(LISTED RECORDS):
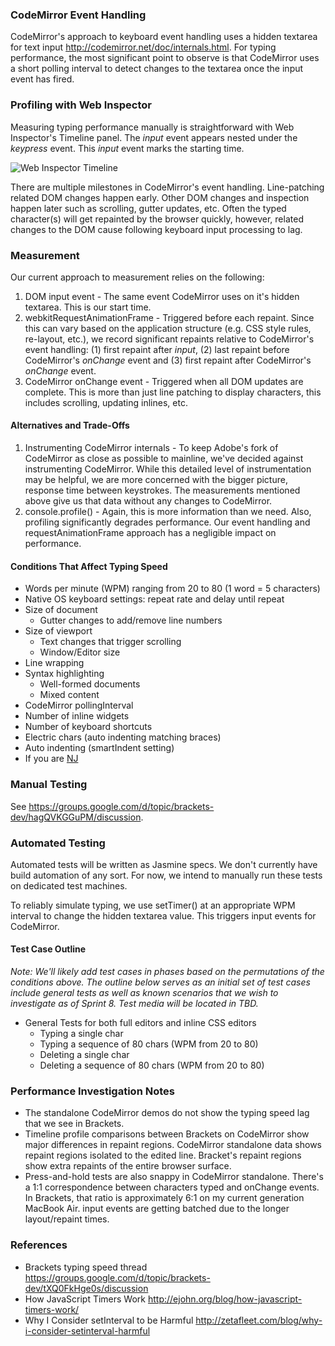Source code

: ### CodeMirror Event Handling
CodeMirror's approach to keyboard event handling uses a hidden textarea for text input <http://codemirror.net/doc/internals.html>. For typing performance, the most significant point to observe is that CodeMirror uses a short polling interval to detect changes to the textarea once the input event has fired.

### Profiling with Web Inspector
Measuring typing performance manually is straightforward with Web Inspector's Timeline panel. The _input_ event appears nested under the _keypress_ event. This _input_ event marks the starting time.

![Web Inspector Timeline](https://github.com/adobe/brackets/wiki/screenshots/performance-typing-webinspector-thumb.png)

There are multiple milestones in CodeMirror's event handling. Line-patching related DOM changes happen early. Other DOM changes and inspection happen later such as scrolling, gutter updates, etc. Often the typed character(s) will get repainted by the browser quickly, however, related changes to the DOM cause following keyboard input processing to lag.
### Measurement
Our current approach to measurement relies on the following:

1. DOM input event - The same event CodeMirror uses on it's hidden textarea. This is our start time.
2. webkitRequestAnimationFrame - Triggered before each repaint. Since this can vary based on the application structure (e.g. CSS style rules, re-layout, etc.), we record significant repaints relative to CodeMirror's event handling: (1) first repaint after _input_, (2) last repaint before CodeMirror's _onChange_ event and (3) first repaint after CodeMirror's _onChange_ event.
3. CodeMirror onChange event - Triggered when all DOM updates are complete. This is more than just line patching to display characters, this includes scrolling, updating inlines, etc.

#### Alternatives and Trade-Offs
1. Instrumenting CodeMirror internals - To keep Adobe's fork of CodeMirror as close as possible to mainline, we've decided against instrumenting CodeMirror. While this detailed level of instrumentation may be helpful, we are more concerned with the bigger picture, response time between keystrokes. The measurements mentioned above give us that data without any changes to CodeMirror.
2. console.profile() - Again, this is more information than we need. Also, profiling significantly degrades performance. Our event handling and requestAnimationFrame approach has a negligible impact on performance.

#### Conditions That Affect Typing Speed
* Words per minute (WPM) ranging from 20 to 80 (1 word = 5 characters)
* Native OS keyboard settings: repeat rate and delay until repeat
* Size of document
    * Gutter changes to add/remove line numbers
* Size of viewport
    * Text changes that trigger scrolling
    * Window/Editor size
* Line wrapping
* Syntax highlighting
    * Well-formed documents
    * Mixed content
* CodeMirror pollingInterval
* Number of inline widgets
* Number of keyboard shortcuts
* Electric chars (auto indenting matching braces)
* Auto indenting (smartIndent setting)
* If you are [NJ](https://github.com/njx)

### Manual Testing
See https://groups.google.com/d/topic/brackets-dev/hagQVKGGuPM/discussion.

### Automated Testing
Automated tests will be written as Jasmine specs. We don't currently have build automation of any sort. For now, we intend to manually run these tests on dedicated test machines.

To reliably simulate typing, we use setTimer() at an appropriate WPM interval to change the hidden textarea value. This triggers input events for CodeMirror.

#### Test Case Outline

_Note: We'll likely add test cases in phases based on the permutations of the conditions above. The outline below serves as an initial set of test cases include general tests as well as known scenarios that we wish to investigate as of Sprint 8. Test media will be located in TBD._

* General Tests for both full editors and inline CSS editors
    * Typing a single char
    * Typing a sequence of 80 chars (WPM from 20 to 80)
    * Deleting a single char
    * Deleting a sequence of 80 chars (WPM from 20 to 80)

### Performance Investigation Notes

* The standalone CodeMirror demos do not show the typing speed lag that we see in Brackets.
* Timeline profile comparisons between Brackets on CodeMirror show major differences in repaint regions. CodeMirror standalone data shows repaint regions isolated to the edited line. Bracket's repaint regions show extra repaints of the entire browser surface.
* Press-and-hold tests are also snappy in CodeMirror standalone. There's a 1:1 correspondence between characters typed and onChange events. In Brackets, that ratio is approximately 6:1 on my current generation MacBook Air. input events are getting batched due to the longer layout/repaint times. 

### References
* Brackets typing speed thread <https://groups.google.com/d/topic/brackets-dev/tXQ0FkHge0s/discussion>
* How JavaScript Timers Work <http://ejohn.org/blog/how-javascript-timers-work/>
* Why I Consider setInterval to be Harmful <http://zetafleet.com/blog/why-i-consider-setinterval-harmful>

...

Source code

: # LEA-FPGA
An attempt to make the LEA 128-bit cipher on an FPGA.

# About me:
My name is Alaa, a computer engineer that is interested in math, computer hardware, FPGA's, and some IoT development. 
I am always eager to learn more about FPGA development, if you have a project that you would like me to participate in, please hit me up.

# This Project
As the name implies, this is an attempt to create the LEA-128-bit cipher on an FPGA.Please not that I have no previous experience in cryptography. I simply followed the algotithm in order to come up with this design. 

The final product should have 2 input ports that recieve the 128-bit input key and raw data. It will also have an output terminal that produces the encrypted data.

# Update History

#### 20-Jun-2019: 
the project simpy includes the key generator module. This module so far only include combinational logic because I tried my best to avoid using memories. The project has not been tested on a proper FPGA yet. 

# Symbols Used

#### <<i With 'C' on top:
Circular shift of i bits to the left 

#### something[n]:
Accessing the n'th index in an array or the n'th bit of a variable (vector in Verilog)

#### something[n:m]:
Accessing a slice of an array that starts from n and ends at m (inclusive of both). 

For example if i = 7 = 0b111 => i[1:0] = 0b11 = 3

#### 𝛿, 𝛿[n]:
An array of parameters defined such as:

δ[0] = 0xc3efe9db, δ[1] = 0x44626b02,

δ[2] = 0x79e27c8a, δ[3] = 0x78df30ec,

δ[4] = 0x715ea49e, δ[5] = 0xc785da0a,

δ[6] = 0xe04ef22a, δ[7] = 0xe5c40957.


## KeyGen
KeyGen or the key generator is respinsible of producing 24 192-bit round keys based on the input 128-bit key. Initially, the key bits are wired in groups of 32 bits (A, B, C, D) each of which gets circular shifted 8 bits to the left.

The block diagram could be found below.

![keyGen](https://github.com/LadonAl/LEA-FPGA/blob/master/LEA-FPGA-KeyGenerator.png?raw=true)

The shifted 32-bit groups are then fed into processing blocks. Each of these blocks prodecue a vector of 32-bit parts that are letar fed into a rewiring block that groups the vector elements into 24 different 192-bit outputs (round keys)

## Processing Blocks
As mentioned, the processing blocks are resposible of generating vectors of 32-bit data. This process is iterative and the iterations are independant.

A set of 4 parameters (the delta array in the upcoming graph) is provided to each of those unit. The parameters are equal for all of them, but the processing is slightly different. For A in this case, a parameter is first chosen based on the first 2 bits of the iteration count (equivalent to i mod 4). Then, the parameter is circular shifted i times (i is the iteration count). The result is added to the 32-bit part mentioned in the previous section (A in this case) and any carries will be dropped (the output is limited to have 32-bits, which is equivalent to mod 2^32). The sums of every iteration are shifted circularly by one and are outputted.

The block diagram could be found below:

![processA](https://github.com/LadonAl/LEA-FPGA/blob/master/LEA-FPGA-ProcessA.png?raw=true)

(TASK ITEM): Starting at the line above that contains "Accessing the n'th", write out each line exactly until the line that contains "δ[2] = 0x79e27c8a, δ[3]" has been written, and stop there.

(ANSWER SECTION):
Accessing the n'th index in an array or the n'th bit of a variable (vector in Verilog)

#### something[n:m]:
Accessing a slice of an array that starts from n and ends at m (inclusive of both). 

For example if i = 7 = 0b111 => i[1:0] = 0b11 = 3

#### 𝛿, 𝛿[n]:
An array of parameters defined such as:

δ[0] = 0xc3efe9db, δ[1] = 0x44626b02,

δ[2] = 0x79e27c8a, δ[3] = 0x78df30ec,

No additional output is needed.